Directions: Repeat every entry word for word. Images do not belong in the copy.
== Data section ==
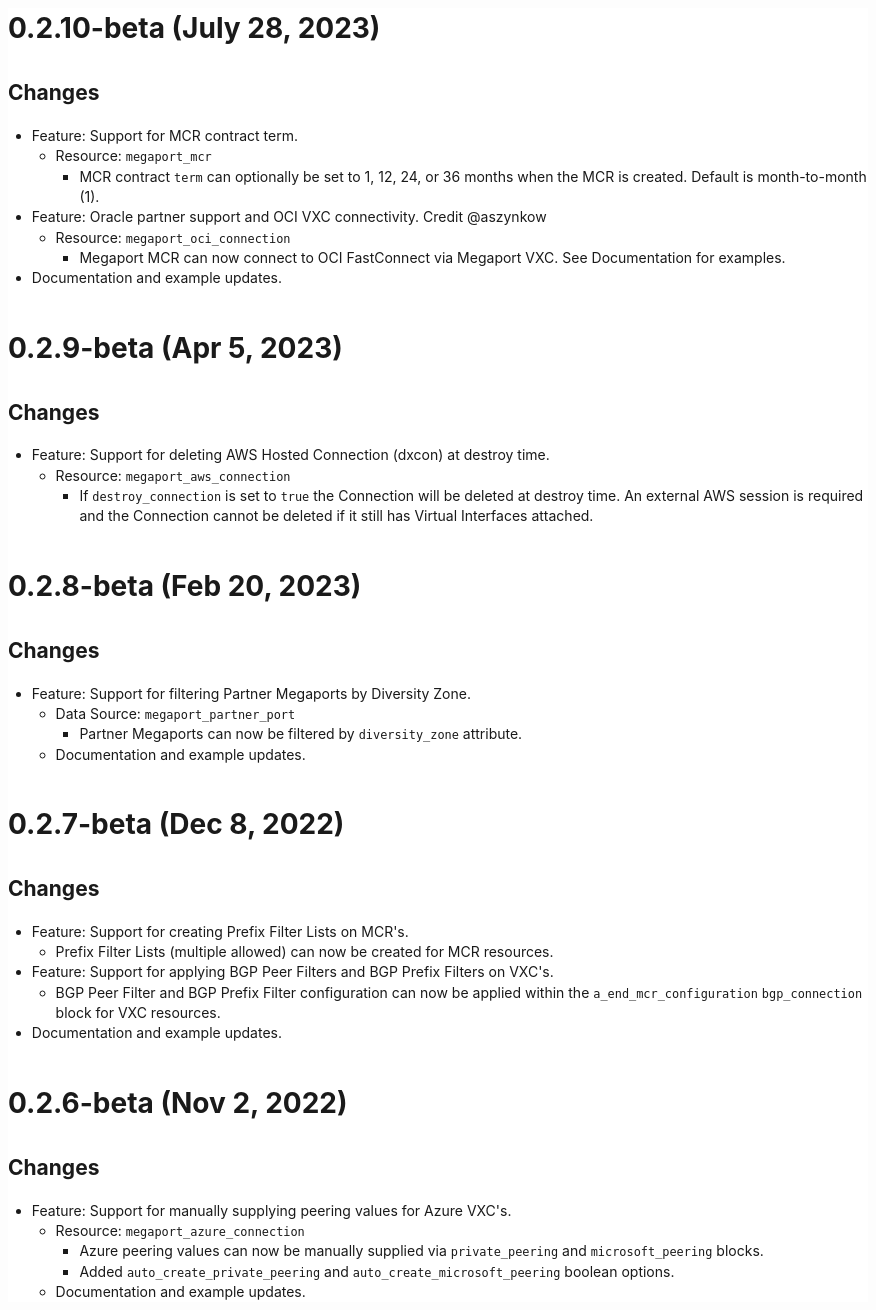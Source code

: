 # 0.2.10-beta (July 28, 2023)

## Changes
  * Feature: Support for MCR contract term.
    * Resource: `megaport_mcr`
      * MCR contract `term` can optionally be set to 1, 12, 24, or 36 months when the MCR is created. Default is month-to-month (1).
  * Feature: Oracle partner support and OCI VXC connectivity. Credit @aszynkow
    * Resource: `megaport_oci_connection`
      * Megaport MCR can now connect to OCI FastConnect via Megaport VXC. See Documentation for examples.
  * Documentation and example updates.

# 0.2.9-beta (Apr 5, 2023)

## Changes
  * Feature: Support for deleting AWS Hosted Connection (dxcon) at destroy time.
    * Resource: `megaport_aws_connection`
      * If `destroy_connection` is set to `true` the Connection will be deleted at destroy time. An external AWS session is required and the Connection cannot be deleted if it still has Virtual Interfaces attached.

# 0.2.8-beta (Feb 20, 2023)

## Changes
  * Feature: Support for filtering Partner Megaports by Diversity Zone.
    * Data Source: `megaport_partner_port`
      * Partner Megaports can now be filtered by `diversity_zone` attribute.
    * Documentation and example updates.

# 0.2.7-beta (Dec 8, 2022)

## Changes
  * Feature: Support for creating Prefix Filter Lists on MCR's.
    * Prefix Filter Lists (multiple allowed) can now be created for MCR resources.
  * Feature: Support for applying BGP Peer Filters and BGP Prefix Filters on VXC's.
    * BGP Peer Filter and BGP Prefix Filter configuration can now be applied within the `a_end_mcr_configuration` `bgp_connection` block for VXC resources.
  * Documentation and example updates.

# 0.2.6-beta (Nov 2, 2022)

## Changes
  * Feature: Support for manually supplying peering values for Azure VXC's.
    * Resource: `megaport_azure_connection`
      * Azure peering values can now be manually supplied via `private_peering` and `microsoft_peering` blocks.
      * Added `auto_create_private_peering` and `auto_create_microsoft_peering` boolean options.
    * Documentation and example updates.
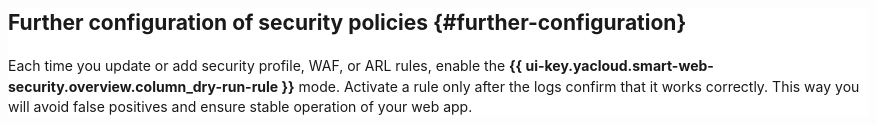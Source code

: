 ## Further configuration of security policies {#further-configuration}

Each time you update or add security profile, WAF, or ARL rules, enable the **{{ ui-key.yacloud.smart-web-security.overview.column_dry-run-rule }}** mode. Activate a rule only after the logs confirm that it works correctly. This way you will avoid false positives and ensure stable operation of your web app.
===
Response below:
Source code

: # 0.2.10-beta (July 28, 2023)

## Changes
  * Feature: Support for MCR contract term.
    * Resource: `megaport_mcr`
      * MCR contract `term` can optionally be set to 1, 12, 24, or 36 months when the MCR is created. Default is month-to-month (1).
  * Feature: Oracle partner support and OCI VXC connectivity. Credit @aszynkow
    * Resource: `megaport_oci_connection`
      * Megaport MCR can now connect to OCI FastConnect via Megaport VXC. See Documentation for examples.
  * Documentation and example updates.

# 0.2.9-beta (Apr 5, 2023)

## Changes
  * Feature: Support for deleting AWS Hosted Connection (dxcon) at destroy time.
    * Resource: `megaport_aws_connection`
      * If `destroy_connection` is set to `true` the Connection will be deleted at destroy time. An external AWS session is required and the Connection cannot be deleted if it still has Virtual Interfaces attached.

# 0.2.8-beta (Feb 20, 2023)

## Changes
  * Feature: Support for filtering Partner Megaports by Diversity Zone.
    * Data Source: `megaport_partner_port`
      * Partner Megaports can now be filtered by `diversity_zone` attribute.
    * Documentation and example updates.

# 0.2.7-beta (Dec 8, 2022)

## Changes
  * Feature: Support for creating Prefix Filter Lists on MCR's.
    * Prefix Filter Lists (multiple allowed) can now be created for MCR resources.
  * Feature: Support for applying BGP Peer Filters and BGP Prefix Filters on VXC's.
    * BGP Peer Filter and BGP Prefix Filter configuration can now be applied within the `a_end_mcr_configuration` `bgp_connection` block for VXC resources.
  * Documentation and example updates.

# 0.2.6-beta (Nov 2, 2022)

## Changes
  * Feature: Support for manually supplying peering values for Azure VXC's.
    * Resource: `megaport_azure_connection`
      * Azure peering values can now be manually supplied via `private_peering` and `microsoft_peering` blocks.
      * Added `auto_create_private_peering` and `auto_create_microsoft_peering` boolean options.
    * Documentation and example updates.
Source code

: ## Further configuration of security policies {#further-configuration}

Each time you update or add security profile, WAF, or ARL rules, enable the **{{ ui-key.yacloud.smart-web-security.overview.column_dry-run-rule }}** mode. Activate a rule only after the logs confirm that it works correctly. This way you will avoid false positives and ensure stable operation of your web app.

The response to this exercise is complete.